-- Problem description --
Find the line in the data below that contains "여러분의 지식과 경험이". Return that line and all the lines after it, unchanged.

-- Information provided --
════════
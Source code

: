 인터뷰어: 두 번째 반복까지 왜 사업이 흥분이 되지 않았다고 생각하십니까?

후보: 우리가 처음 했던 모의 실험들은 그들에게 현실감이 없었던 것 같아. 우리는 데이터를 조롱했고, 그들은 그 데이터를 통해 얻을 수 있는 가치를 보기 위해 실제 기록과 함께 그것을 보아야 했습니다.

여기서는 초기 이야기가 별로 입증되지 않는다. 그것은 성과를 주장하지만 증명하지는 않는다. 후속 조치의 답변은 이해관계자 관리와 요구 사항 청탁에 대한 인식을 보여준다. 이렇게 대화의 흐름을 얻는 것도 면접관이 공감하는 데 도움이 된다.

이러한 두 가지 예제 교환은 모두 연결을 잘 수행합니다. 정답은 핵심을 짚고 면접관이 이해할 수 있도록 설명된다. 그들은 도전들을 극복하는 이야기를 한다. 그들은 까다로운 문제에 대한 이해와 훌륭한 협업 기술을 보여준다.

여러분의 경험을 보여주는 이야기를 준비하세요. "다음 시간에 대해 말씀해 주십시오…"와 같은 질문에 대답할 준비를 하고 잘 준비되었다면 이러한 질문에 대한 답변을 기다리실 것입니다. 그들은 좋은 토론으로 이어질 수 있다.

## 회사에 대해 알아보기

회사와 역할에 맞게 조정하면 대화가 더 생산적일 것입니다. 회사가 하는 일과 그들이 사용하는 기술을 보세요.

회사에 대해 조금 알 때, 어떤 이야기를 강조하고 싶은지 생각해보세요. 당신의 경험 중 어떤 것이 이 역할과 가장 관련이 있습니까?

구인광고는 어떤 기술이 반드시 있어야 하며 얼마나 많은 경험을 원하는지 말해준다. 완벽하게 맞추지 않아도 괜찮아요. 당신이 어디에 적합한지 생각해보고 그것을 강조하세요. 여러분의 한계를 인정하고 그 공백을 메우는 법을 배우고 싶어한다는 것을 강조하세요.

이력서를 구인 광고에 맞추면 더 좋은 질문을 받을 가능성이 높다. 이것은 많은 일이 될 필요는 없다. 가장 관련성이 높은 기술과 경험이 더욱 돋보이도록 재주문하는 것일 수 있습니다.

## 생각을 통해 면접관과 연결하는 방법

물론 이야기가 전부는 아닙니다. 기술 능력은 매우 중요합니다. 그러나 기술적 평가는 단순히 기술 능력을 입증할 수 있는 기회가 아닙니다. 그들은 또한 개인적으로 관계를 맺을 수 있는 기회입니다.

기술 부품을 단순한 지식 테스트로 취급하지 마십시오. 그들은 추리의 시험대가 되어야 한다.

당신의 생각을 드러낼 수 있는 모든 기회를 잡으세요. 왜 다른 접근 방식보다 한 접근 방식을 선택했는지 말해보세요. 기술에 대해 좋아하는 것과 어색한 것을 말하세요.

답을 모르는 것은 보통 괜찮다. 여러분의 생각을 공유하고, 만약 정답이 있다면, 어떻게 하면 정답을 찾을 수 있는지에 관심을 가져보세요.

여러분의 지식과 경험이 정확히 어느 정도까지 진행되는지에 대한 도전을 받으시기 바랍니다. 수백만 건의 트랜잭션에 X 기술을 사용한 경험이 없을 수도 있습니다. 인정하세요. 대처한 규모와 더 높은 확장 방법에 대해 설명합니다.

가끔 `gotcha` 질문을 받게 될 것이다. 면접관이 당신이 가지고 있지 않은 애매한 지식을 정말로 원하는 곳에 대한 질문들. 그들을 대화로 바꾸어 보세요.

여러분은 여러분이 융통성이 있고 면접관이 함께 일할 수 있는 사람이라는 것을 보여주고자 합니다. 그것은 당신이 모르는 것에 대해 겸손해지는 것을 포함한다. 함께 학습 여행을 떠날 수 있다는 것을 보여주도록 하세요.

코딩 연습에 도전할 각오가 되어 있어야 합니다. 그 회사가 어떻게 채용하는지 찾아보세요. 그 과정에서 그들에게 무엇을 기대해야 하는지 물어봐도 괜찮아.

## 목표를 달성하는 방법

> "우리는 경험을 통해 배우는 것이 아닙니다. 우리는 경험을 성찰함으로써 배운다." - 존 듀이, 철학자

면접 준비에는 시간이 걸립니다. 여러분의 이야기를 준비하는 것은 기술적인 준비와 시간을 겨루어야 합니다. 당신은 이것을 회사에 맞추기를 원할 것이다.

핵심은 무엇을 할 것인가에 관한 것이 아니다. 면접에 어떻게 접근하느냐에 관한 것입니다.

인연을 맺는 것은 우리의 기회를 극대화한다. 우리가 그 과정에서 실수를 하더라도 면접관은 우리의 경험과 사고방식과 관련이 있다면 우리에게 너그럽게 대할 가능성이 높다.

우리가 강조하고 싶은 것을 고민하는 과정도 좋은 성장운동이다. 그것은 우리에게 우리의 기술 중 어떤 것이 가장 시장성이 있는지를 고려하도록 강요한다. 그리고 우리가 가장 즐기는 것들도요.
════════
-- Response box --
여러분의 지식과 경험이 정확히 어느 정도까지 진행되는지에 대한 도전을 받으시기 바랍니다. 수백만 건의 트랜잭션에 X 기술을 사용한 경험이 없을 수도 있습니다. 인정하세요. 대처한 규모와 더 높은 확장 방법에 대해 설명합니다.

가끔 `gotcha` 질문을 받게 될 것이다. 면접관이 당신이 가지고 있지 않은 애매한 지식을 정말로 원하는 곳에 대한 질문들. 그들을 대화로 바꾸어 보세요.

여러분은 여러분이 융통성이 있고 면접관이 함께 일할 수 있는 사람이라는 것을 보여주고자 합니다. 그것은 당신이 모르는 것에 대해 겸손해지는 것을 포함한다. 함께 학습 여행을 떠날 수 있다는 것을 보여주도록 하세요.

코딩 연습에 도전할 각오가 되어 있어야 합니다. 그 회사가 어떻게 채용하는지 찾아보세요. 그 과정에서 그들에게 무엇을 기대해야 하는지 물어봐도 괜찮아.

## 목표를 달성하는 방법

> "우리는 경험을 통해 배우는 것이 아닙니다. 우리는 경험을 성찰함으로써 배운다." - 존 듀이, 철학자

면접 준비에는 시간이 걸립니다. 여러분의 이야기를 준비하는 것은 기술적인 준비와 시간을 겨루어야 합니다. 당신은 이것을 회사에 맞추기를 원할 것이다.

핵심은 무엇을 할 것인가에 관한 것이 아니다. 면접에 어떻게 접근하느냐에 관한 것입니다.

인연을 맺는 것은 우리의 기회를 극대화한다. 우리가 그 과정에서 실수를 하더라도 면접관은 우리의 경험과 사고방식과 관련이 있다면 우리에게 너그럽게 대할 가능성이 높다.

우리가 강조하고 싶은 것을 고민하는 과정도 좋은 성장운동이다. 그것은 우리에게 우리의 기술 중 어떤 것이 가장 시장성이 있는지를 고려하도록 강요한다. 그리고 우리가 가장 즐기는 것들도요.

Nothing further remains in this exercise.